The solution is so easy. The web needs to move toward fee-for-service, at every level. If you think about it, it is absurd that hotmail.com and yahoo.com offer their mail services and community services at no charge. The interfaces gets ever better looking and easier to use. And with local servers and hard drives now at intense risk for viruses and worms, storing files and email at one of these large providers is a great idea.

People love these services. Meanwhile, the companies that offer them are facing serious financial strains with lower and lower stock prices and all lending sources drying up. It make or break time for these folks. And all they can come up with is another gimmick to sell me a stupid camera or credit card, or fob off a copy of a credit-bureau report. Isn't the solution obvious?
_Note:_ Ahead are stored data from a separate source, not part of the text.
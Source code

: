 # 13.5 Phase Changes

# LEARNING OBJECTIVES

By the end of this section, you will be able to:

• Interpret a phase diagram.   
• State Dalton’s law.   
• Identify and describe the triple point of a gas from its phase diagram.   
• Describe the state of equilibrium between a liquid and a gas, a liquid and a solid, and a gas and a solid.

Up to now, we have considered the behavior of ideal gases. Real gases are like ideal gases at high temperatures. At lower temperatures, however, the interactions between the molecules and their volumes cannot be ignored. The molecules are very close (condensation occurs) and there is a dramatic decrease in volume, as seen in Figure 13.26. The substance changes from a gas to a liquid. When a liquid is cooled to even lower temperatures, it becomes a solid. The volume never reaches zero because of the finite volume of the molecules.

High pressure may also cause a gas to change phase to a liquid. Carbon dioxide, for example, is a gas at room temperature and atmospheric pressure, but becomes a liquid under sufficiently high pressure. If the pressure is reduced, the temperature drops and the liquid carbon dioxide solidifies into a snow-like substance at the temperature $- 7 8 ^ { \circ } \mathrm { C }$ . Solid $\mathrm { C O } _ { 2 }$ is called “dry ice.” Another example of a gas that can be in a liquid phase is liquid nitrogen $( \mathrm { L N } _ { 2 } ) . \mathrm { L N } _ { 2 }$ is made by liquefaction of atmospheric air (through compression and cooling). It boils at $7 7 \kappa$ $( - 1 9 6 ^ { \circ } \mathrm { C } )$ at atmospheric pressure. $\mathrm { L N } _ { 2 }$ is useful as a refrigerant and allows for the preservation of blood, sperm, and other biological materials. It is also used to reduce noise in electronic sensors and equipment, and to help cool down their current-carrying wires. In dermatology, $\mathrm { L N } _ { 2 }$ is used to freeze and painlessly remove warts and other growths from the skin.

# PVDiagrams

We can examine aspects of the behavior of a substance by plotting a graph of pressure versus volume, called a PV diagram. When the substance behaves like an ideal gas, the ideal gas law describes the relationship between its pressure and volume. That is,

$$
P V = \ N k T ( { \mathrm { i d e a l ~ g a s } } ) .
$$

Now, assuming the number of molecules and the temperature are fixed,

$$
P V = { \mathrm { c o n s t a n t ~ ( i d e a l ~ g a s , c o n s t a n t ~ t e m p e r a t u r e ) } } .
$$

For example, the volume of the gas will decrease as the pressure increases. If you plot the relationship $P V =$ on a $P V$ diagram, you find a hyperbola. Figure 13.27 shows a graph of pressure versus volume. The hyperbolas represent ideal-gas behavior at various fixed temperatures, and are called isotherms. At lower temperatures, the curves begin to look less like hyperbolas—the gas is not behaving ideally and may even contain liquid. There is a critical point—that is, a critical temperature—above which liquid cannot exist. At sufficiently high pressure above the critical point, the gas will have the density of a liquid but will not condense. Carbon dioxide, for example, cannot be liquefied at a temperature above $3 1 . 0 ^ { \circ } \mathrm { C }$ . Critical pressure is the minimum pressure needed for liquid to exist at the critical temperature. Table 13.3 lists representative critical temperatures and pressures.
Why the heck won't these people charge me? I would gladly pay for my hotmail account. I would shell out to keep my MSN community. I would subscribe to keep space on yahoogroups. Show me where to click and I'll do it. Millions of others will too. Imagine what kind of income these firms would enjoy if they started charging $10 per year per user for these services.

Why don't they? Perhaps they fear the wrath of java-heads and Linux-lizards who have been chafing ever since the web went commercial. Perhaps they fear that consumers would be upset, which they certainly would. But in a for-profit system that is losing money, all that matters is whether people are willing to shell out for your product.

We laugh at Salon.com and their magically evaporating funding and day-by-day collapse in quality. But give them credit: at least they were willing to test whether the users were actually willing to pay for what they offer. (They were not.) The same can be said of porn sites, which were confident enough in their marketability to mix up it up with the competition the old-fashioned way.

If MSN and Yahoo start charging, there will also be howls from the political left, which will announce that a free email account is a human right. We can look forward to all sorts of techie amendments to the UN Charter: “Consistent with human dignity and the right to communicate, the rights of all people to an email sending and receiving web-interface is hereby affirmed.”

But thank goodness nobody pays attention to the book-length list of rights pumped out by international social workers. The poor don't have a right to DVD players, CD burners, or woolen socks. And neither is there any right to a free space on somebody else's server. Let the poor of the third world lick stamps. Or perhaps Ted Turner will establish a fund to give cnnmail.com accounts to the multitudes.

Websites of the world, take our money. Demand our credit card numbers and paypal accounts. Make us pay. The glories of the web hang in the balance.